Saturday, December 26, 2009

The Coogee Murder-John Meagher's trial.

A mysterious murder is engaging the attention of the Sydney police.
Last evening it was reported that Marjorie Meagher, wife of John Meagher (34), a wealthy Victorian squatter and racehorse owner, had been found dead in a flat at Coogee with her head severely battered.
Her husband informed the police that he had returned to find his wife dead, and could supply no motive for the crime.
The couple are said to have been on the most affectionate of terms.
Later the police detained Meagher, who appeared before the court today charged with murder.
As the result of investigations today a blood-stained dressing gown and shirt were found in a waterhole near the site of the tragedy.
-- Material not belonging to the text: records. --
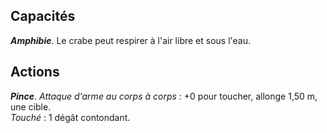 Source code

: ## Capacités
_**Amphibie**_. Le crabe peut respirer à l'air libre et sous l'eau.

## Actions
_**Pince**_. _Attaque d'arme au corps à corps_ : +0 pour toucher, allonge 1,50 m, une cible.  
_Touché_ : 1 dégât contondant.
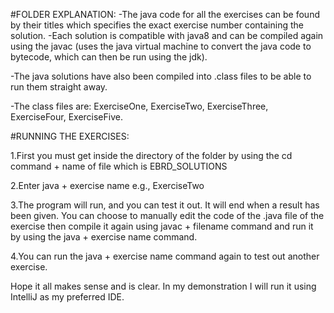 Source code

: #FOLDER EXPLANATION:
-The java code for all the exercises can be found by their titles which specifies the exact exercise number containing the solution.
-Each solution is compatible with java8 and can be compiled again using the javac (uses the java virtual machine to convert the java code to bytecode, which can then be run using the jdk).

-The java solutions have also been compiled into .class files to be able to run them straight away.

-The class files are: ExerciseOne, ExerciseTwo, ExerciseThree, ExerciseFour, ExerciseFive.

#RUNNING THE EXERCISES:

1.First you must get inside the directory of the folder by using the cd command + name of file which is EBRD_SOLUTIONS

2.Enter java + exercise name e.g., ExerciseTwo

3.The program will run, and you can test it out. It will end when a result has been given. 
You can choose to manually edit the code of the .java file of the exercise then compile it again using javac + filename command and run it by using the java + exercise name command.

4.You can run the java + exercise name command again to test out another exercise.

Hope it all makes sense and is clear. In my demonstration I will run it using IntelliJ as my preferred IDE.
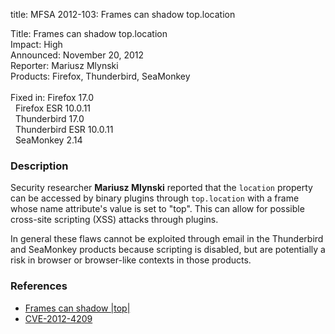 title: MFSA 2012-103: Frames can shadow top.location

<p>
<span class="label">Title:</span>      Frames can shadow top.location<br/>
<span class="label">Impact:</span>     High<br/>
<span class="label">Announced:</span>  November 20, 2012<br/>
<span class="label">Reporter:</span>   Mariusz Mlynski<br/>
<span class="label">Products:</span>   Firefox, Thunderbird, SeaMonkey<br/>
<br/>
<span class="label">Fixed in:</span>   Firefox 17.0<br/>
<span class="label">&#160;</span>      Firefox ESR 10.0.11<br/>
<span class="label">&#160;</span>      Thunderbird 17.0<br/>
<span class="label">&#160;</span>      Thunderbird ESR 10.0.11<br/>
<span class="label">&#160;</span>      SeaMonkey 2.14<br/>
</p>


<h3>Description</h3>

<p>Security researcher <strong>Mariusz Mlynski</strong> reported that the <code>location</code> property can be accessed by binary plugins through <code>top.location</code> with a frame whose name attribute's value is set to "top". This can allow for possible cross-site scripting (XSS) attacks through plugins. 
</p>

<p class="note">In general these flaws cannot be exploited through email in the
Thunderbird and SeaMonkey products because scripting is disabled, but are
potentially a risk in browser or browser-like contexts in those products.</p>


<h3>References</h3>

<ul>
  <li><a href="https://bugzilla.mozilla.org/show_bug.cgi?id=792405">
      Frames can shadow |top|</a></li>
  <li><a href="http://cve.mitre.org/cgi-bin/cvename.cgi?name=CVE-2012-4209" class="ex-ref">CVE-2012-4209</a></li>
</ul>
In the pocket of the dresing-gown the police found a door key, with which they were subsequently able to open the door of the flat.
The police completely dismiss from their minds any idea of robbery as the motive, as a large quantity of jewellery and expensive clothing belonging to the dead woman was found intact."
-The Mercury, Hobart, Saturday, November 22, 1919.
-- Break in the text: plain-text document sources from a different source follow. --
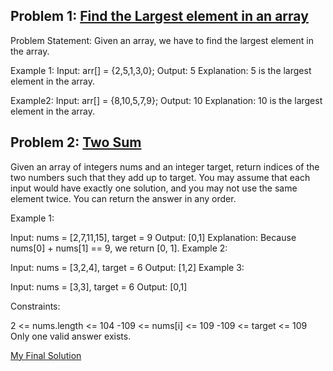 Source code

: ## Problem 1: [Find the Largest element in an array](https://takeuforward.org/data-structure/find-the-largest-element-in-an-array/)

Problem Statement: Given an array, we have to find the largest element in the array.

Example 1:
Input:
 arr[] = {2,5,1,3,0};
Output:
 5
Explanation:
 5 is the largest element in the array. 

Example2:
Input:
 arr[] = {8,10,5,7,9};
Output:
 10
Explanation:
 10 is the largest element in the array.



## Problem 2: [Two Sum](https://leetcode.com/problems/two-sum/)

Given an array of integers nums and an integer target, return indices of the two numbers such that they add up to target. You may assume that each input would have exactly one solution, and you may not use the same element twice. You can return the answer in any order.

Example 1:

Input: nums = [2,7,11,15], target = 9
Output: [0,1]
Explanation: Because nums[0] + nums[1] == 9, we return [0, 1].
Example 2:

Input: nums = [3,2,4], target = 6
Output: [1,2]
Example 3:

Input: nums = [3,3], target = 6
Output: [0,1]

Constraints:

2 <= nums.length <= 104
-109 <= nums[i] <= 109
-109 <= target <= 109
Only one valid answer exists.

 [My Final Solution](https://leetcode.com/submissions/detail/1345760656/)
The tragedy at Coogee on Thursday involving the death of Mrs Meagher, formerly of Melbourne,is a mystery. As far as can be ascertained, there was no motive for the crime. The police today arrested the dead woman's husband, John Meagher. At the Central Police Court he was charged with having feloniously murdered his wife. He was remanded until November 28, bail being refused.
Meagher has informed the police that when he returned home from the city he found his wife lying on the bed, clad in a nightdress. There were pools of blood everywhere and there were four long wounds in her head. He hurried for the ambulance authorities, whose station was near by, and Dr. Densam, who was summoned, pronounced life extinct.
The police are baffled to know how the wounds were inflicted, but medical opinion is that they were inflicted with a piece of wood.
There were many valuables in the flat, but nothing as was touched robbery was evidently not the motive for the murder.
It is understood that Mrs. Meagher's mother returned to Victoria only a few weeks ago after spending a holiday with her daughter.
Mr. james Carpenter, the proprietor of the Castlemaine Hotel, Sydney,and formerly of Melbourne, states that he is well acquainted with Mr Meagher. Before Mrs. Meagher was married she was Miss Marjorie Kathleen Smith, of Wellington Street, Windsor, Melbourne.A stepson of Dr. Bride, of Melbourne (Mr. Meagher), lived at St. Kilda. He had an income of3,400 pounds from station properties near Hamilton, Warrnambool and Koroit, Victoria.Mr. Carpenter said Mr. Meagher was an ardent sportsman and owned racehorses in Melbourne years ago, the best of his string having been Golden Point, who won many races."
- The Advertiser, Adelaide, Saturday, 22 November, 1919.

The veil of mystery shrouding the murder of Mrs Meagher, of Melbourne, at her flat in Coogee, according to police, is slowly lifting, and important developments are early expected. The police have in hand enquiries that may lead to the identity of a man wearing a dressing gown who was seen going to the beach on Thursday afternoon some time before Mrs meagher was found dead in her room. Two women have stated that they are able to identify the wearer of the garment, which attracted their attention, and they are to be given the opportunity if it presents itself of doing this.
The police have been unable to find any weapon with which the terrible injuries to Mrs meagher may have been inflicted. They attach considerable importance to the find of a blood-stained dressing gown and shirt in the park near the beach.
Mrs. Smith, mother of Mrs Meagher, together with Miss Dolly Smith, her daughter, who hurried from Melbourne when notified of the tragedy, were interviewed in Sydney today. Mrs Smith is certain that the murder could not have been committed by her son-in-law, Mr. John Meagher."John", she said, "would not kill a fly." She said the couple were married only a year and eleven months ago, and were happy and devoted. Mrs meagher says her theory of the crime is that a burglar entered her daughter's flat with the intention of robbing her, but being disturbed by the barking of her dog and her waking, killed her and made good his escape. In order to divert suspicion, Mrs Smith surmised that he picked up a blood-stained dressing gown and shirt and took them with him, and dropped them in the reserve near the flat. Mrs Smith said her son-in-law, who is under arrest charged with murder, had begged to be allowed to attend his wife's funeral, thinking she was to be buried in Sydney, but Mrs Smith said the dead woman would be taken to Melbourne to be buried at Brighton.
John Meagher was examined by the Government medical officer at the police headquarters on Saturday. No report was issued."

- The Advertiser,Adelaide, Monday, 24 November, 1919.